*Problem statement:*
Word for word, restate the entries below, but exclude the images.

*Records for processing:*
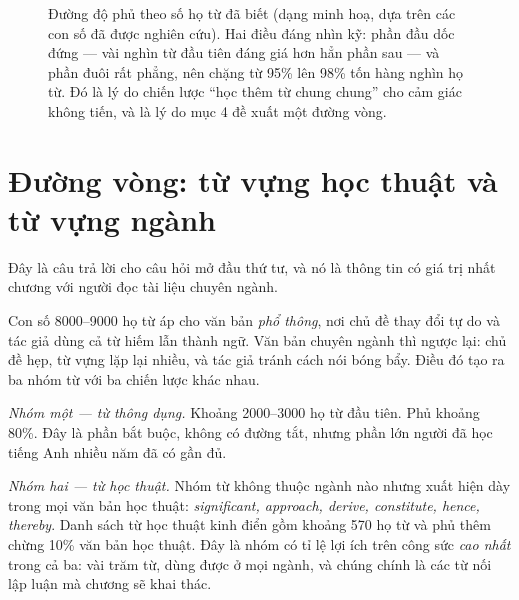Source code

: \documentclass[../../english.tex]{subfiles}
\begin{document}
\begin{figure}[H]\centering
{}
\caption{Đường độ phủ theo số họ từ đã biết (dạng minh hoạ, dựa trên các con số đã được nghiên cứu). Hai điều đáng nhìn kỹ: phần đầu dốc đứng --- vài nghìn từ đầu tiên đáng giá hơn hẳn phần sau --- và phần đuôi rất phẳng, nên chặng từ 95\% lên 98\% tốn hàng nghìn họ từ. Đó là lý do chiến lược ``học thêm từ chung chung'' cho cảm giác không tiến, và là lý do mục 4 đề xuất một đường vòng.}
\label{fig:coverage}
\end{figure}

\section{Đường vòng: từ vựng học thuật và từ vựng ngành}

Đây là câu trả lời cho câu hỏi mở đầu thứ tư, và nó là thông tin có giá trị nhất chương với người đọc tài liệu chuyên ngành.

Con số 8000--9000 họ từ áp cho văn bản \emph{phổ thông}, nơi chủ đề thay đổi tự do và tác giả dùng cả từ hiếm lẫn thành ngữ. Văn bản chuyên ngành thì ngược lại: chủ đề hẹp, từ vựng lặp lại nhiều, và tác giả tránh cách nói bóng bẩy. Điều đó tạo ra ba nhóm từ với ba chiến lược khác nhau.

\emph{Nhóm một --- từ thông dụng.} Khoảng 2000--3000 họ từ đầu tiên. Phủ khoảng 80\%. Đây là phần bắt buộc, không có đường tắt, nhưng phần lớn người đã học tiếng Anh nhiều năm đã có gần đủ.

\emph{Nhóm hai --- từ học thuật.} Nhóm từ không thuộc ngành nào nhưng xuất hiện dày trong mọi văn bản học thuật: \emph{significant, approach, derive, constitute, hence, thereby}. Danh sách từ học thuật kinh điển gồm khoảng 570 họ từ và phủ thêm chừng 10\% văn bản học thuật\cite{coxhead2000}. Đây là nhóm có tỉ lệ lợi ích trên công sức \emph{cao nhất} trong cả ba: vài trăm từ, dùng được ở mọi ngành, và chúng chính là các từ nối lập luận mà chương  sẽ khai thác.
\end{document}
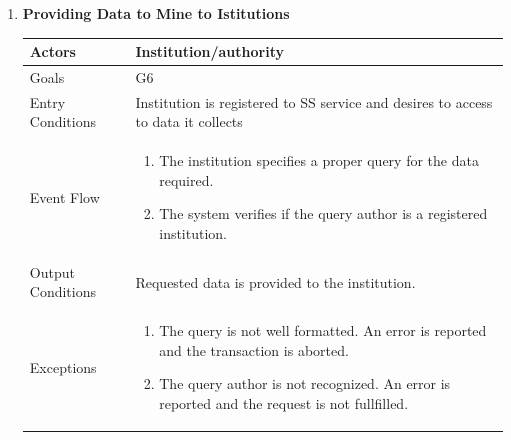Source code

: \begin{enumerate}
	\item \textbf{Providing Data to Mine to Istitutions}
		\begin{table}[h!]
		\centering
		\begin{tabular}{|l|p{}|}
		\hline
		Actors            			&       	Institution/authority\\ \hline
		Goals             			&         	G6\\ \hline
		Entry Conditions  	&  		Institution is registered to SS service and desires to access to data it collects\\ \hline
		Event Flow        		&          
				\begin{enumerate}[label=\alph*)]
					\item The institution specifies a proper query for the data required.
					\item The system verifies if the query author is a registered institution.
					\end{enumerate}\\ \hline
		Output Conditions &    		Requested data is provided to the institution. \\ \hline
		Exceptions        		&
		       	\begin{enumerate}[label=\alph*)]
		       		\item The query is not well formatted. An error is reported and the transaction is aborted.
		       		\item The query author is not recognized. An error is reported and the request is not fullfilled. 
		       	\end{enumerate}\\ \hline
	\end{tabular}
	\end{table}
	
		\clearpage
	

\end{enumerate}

*Written answer:*
Source code

: \documentclass[../../english.tex]{subfiles}
\begin{document}
\begin{figure}[H]\centering
{}
\caption{Đường độ phủ theo số họ từ đã biết (dạng minh hoạ, dựa trên các con số đã được nghiên cứu). Hai điều đáng nhìn kỹ: phần đầu dốc đứng --- vài nghìn từ đầu tiên đáng giá hơn hẳn phần sau --- và phần đuôi rất phẳng, nên chặng từ 95\% lên 98\% tốn hàng nghìn họ từ. Đó là lý do chiến lược ``học thêm từ chung chung'' cho cảm giác không tiến, và là lý do mục 4 đề xuất một đường vòng.}
\label{fig:coverage}
\end{figure}

\section{Đường vòng: từ vựng học thuật và từ vựng ngành}

Đây là câu trả lời cho câu hỏi mở đầu thứ tư, và nó là thông tin có giá trị nhất chương với người đọc tài liệu chuyên ngành.

Con số 8000--9000 họ từ áp cho văn bản \emph{phổ thông}, nơi chủ đề thay đổi tự do và tác giả dùng cả từ hiếm lẫn thành ngữ. Văn bản chuyên ngành thì ngược lại: chủ đề hẹp, từ vựng lặp lại nhiều, và tác giả tránh cách nói bóng bẩy. Điều đó tạo ra ba nhóm từ với ba chiến lược khác nhau.

\emph{Nhóm một --- từ thông dụng.} Khoảng 2000--3000 họ từ đầu tiên. Phủ khoảng 80\%. Đây là phần bắt buộc, không có đường tắt, nhưng phần lớn người đã học tiếng Anh nhiều năm đã có gần đủ.

\emph{Nhóm hai --- từ học thuật.} Nhóm từ không thuộc ngành nào nhưng xuất hiện dày trong mọi văn bản học thuật: \emph{significant, approach, derive, constitute, hence, thereby}. Danh sách từ học thuật kinh điển gồm khoảng 570 họ từ và phủ thêm chừng 10\% văn bản học thuật\cite{coxhead2000}. Đây là nhóm có tỉ lệ lợi ích trên công sức \emph{cao nhất} trong cả ba: vài trăm từ, dùng được ở mọi ngành, và chúng chính là các từ nối lập luận mà chương  sẽ khai thác.
\end{document}
Source code

: \begin{enumerate}
	\item \textbf{Providing Data to Mine to Istitutions}
		\begin{table}[h!]
		\centering
		\begin{tabular}{|l|p{}|}
		\hline
		Actors            			&       	Institution/authority\\ \hline
		Goals             			&         	G6\\ \hline
		Entry Conditions  	&  		Institution is registered to SS service and desires to access to data it collects\\ \hline
		Event Flow        		&          
				\begin{enumerate}[label=\alph*)]
					\item The institution specifies a proper query for the data required.
					\item The system verifies if the query author is a registered institution.
					\end{enumerate}\\ \hline
		Output Conditions &    		Requested data is provided to the institution. \\ \hline
		Exceptions        		&
		       	\begin{enumerate}[label=\alph*)]
		       		\item The query is not well formatted. An error is reported and the transaction is aborted.
		       		\item The query author is not recognized. An error is reported and the request is not fullfilled. 
		       	\end{enumerate}\\ \hline
	\end{tabular}
	\end{table}
	
		\clearpage
	

\end{enumerate}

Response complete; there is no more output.